Yo no digo ni palabra, pero vuelvo a arrellanarme en el sillón. Algo me dice que el juez tiene razón. Si el juicio sigue adelante, a mí, probablemente, me será posible hacer picadillo a Ryan, pero puede que Jonah no viva para ver el final del juicio.

Mañana los periódicos se ocuparán profusamente de esto: el incidente en México, otra violenta batalla a tiros con los capos del narcotráfico. Sólo que en esta ocasión la cosa estará relacionada con San Diego, con el asesinato de Zolanda Suade. Las tesis de la fiscalía han rodado por los suelos, y Ryan es consciente de ello.
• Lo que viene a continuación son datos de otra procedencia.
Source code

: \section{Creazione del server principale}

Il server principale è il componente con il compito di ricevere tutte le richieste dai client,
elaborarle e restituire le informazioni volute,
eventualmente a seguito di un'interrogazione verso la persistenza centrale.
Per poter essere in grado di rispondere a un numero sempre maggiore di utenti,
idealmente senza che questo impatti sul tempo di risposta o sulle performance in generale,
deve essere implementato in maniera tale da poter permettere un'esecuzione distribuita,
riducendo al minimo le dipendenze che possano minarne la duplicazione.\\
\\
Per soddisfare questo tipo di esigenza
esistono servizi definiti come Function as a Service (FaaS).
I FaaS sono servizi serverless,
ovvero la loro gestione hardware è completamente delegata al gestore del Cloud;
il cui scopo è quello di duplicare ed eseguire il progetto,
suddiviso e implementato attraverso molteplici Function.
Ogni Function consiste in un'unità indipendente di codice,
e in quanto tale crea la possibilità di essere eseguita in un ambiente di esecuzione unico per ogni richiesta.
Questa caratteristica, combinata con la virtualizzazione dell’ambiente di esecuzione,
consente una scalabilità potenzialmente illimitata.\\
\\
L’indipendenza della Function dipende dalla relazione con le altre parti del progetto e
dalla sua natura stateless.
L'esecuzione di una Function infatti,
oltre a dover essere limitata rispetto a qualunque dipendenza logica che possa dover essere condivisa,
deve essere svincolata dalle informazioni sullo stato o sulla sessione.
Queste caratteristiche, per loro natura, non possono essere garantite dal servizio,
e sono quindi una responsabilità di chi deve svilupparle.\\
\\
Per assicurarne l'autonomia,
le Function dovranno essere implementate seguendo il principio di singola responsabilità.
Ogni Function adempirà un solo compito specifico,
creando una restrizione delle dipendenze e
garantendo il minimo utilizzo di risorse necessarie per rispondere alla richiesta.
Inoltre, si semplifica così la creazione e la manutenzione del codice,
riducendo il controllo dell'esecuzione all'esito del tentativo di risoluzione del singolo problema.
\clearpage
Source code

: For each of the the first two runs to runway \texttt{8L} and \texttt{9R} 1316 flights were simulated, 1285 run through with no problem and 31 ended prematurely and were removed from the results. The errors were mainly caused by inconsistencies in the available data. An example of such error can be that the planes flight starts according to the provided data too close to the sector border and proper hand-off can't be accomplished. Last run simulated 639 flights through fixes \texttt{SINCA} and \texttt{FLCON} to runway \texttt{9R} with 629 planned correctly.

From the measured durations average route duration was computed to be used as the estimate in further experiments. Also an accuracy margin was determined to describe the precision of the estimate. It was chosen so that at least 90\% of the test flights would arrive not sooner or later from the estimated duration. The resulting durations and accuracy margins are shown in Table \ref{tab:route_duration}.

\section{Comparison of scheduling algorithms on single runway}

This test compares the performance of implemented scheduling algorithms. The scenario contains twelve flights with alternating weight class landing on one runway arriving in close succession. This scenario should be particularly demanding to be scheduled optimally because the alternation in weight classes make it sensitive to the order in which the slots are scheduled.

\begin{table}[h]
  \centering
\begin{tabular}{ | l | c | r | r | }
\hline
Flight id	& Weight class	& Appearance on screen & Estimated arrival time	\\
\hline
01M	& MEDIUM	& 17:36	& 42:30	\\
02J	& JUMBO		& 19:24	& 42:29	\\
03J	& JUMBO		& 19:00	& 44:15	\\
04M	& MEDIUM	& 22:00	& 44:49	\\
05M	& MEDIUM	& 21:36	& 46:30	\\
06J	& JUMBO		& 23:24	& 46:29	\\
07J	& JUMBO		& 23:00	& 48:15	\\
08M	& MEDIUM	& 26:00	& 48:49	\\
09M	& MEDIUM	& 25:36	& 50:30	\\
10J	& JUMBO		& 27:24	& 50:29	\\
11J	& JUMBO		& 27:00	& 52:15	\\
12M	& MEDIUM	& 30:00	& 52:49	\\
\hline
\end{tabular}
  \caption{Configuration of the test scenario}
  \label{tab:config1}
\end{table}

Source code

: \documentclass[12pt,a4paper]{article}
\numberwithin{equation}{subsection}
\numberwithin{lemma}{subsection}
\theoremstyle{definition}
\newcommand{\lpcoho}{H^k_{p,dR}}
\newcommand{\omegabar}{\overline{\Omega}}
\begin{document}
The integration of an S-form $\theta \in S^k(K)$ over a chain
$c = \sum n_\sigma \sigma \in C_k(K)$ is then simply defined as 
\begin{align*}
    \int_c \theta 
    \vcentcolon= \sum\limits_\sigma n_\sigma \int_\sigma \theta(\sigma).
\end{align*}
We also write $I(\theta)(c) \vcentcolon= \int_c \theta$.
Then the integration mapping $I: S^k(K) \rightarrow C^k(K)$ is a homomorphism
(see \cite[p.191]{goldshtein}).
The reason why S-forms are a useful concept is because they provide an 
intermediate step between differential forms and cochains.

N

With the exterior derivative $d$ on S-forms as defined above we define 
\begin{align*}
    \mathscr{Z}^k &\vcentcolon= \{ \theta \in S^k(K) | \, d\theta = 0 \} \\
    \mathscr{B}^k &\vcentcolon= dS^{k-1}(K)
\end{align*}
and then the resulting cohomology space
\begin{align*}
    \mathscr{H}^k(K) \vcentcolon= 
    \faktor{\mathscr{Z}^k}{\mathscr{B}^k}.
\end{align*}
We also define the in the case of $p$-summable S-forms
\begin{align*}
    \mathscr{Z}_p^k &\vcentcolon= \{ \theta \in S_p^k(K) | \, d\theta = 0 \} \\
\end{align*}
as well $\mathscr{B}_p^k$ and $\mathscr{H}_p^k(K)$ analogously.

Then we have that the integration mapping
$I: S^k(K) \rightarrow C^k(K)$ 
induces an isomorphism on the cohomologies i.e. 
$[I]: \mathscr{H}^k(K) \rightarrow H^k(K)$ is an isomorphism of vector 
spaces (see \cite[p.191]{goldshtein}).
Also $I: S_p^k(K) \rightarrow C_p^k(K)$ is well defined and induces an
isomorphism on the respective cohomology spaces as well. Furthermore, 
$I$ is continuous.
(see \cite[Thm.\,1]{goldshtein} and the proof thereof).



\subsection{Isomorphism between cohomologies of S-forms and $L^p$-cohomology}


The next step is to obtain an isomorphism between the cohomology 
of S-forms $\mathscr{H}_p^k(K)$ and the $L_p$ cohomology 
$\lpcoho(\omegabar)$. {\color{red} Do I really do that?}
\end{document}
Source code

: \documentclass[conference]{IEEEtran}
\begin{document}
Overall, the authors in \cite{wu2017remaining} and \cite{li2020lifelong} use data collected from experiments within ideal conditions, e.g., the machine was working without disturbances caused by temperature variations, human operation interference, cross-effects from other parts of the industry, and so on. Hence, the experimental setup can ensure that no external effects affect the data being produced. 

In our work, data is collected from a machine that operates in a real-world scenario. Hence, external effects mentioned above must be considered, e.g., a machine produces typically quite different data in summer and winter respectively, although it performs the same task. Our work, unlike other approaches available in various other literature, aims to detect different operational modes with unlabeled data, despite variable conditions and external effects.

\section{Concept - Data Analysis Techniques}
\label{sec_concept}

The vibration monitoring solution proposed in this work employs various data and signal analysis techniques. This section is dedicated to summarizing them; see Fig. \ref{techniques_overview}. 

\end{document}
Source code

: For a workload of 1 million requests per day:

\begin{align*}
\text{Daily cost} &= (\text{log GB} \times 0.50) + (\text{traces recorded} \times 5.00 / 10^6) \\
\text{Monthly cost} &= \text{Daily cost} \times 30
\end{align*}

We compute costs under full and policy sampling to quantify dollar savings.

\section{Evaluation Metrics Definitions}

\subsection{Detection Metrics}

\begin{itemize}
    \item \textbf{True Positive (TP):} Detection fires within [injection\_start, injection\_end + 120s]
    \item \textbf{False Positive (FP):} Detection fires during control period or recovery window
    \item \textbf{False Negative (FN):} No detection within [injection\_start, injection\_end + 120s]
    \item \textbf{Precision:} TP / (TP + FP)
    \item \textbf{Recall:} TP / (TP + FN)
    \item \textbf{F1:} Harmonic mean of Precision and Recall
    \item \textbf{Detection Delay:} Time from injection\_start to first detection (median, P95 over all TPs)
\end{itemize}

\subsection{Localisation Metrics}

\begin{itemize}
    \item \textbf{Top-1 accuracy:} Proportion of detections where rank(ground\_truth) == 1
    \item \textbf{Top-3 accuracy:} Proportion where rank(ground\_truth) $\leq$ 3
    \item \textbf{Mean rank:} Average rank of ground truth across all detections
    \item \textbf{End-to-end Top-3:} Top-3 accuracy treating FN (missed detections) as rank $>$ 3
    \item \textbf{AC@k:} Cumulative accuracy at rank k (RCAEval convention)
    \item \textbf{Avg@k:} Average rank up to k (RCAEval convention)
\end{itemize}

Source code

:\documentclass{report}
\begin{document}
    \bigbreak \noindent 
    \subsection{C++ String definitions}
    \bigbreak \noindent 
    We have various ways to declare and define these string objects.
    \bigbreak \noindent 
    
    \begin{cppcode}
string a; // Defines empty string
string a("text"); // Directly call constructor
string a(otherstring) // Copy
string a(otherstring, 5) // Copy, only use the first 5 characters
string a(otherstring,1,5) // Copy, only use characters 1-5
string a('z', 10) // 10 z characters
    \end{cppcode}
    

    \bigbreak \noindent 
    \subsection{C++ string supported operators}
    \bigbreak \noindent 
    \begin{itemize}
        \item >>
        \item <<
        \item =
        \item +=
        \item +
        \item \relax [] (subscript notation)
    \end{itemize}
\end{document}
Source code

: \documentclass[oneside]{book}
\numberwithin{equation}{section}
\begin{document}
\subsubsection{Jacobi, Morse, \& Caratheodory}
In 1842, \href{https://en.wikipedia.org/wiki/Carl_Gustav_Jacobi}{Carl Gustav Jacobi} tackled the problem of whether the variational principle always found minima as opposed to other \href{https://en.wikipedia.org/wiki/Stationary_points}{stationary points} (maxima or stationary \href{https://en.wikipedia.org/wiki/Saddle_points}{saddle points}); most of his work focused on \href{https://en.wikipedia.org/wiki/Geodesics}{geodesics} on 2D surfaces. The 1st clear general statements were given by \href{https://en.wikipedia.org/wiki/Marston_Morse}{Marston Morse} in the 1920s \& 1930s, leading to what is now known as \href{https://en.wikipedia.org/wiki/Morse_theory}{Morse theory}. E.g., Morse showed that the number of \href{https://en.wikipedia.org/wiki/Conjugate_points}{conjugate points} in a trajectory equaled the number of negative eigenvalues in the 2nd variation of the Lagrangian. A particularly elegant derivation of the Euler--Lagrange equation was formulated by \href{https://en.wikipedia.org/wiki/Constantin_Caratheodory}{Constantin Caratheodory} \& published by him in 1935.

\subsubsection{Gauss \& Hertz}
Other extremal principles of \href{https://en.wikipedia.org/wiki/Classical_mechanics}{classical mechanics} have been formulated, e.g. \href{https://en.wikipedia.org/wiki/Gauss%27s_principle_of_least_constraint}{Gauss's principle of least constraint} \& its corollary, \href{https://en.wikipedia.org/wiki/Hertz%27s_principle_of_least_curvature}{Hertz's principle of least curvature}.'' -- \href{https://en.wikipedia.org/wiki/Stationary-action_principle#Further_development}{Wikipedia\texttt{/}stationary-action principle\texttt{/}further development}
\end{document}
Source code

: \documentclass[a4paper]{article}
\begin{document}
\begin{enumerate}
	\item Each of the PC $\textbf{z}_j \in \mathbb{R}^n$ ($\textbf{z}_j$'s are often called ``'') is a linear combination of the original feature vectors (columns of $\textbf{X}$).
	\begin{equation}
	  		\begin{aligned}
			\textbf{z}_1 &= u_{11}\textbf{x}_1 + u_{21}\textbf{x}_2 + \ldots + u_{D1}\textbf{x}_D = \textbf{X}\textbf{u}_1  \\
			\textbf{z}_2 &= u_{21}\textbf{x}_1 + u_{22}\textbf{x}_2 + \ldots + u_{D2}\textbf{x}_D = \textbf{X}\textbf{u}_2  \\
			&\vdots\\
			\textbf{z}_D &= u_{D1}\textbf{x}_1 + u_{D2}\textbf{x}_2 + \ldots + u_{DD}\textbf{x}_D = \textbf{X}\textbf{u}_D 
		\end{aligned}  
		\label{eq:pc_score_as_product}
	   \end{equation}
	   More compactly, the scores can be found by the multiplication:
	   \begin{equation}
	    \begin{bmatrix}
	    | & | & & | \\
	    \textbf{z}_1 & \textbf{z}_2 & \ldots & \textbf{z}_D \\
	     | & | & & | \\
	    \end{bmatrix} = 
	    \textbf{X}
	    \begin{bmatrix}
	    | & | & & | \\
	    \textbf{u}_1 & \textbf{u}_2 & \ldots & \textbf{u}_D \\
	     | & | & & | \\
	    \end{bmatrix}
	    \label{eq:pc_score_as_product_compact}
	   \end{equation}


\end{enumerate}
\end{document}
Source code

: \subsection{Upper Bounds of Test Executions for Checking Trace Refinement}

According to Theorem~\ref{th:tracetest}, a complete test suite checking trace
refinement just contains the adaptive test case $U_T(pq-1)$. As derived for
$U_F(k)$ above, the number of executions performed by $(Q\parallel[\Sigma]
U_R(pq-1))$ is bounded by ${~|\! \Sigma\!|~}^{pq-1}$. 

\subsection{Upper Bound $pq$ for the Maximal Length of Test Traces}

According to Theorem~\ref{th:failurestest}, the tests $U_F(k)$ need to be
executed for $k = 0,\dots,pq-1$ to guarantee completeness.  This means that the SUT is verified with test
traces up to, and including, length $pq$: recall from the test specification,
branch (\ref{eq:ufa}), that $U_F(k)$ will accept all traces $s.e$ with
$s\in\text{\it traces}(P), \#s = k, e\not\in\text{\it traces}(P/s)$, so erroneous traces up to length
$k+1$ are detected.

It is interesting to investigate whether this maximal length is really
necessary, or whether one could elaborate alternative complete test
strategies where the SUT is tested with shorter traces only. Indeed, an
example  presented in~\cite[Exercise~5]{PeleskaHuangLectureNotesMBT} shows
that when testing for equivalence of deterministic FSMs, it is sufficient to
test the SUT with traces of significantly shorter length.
– Si el juicio se declara nulo -dice-, la razón que se aduzca debe ser la incapacidad del acusado para seguir adelante. -Ryan ya se ha hecho a la idea, y ahora lo que busca es cobertura política. De este modo, Jonah no puede demandarlo, y él dispone de una buena explicación que darle a la prensa. Él no ha perdido el caso, sino que, en vista de las pruebas, ha decidido no volver a iniciarlo.

Peltro está de acuerdo. Me mira. Yo preferiría un sobreseimiento, pero al juez no le es posible hacer eso y yo me doy cuenta de ello.

– Entonces, todos de acuerdo -dice Peltro-. Salgamos, y que esto conste en acta.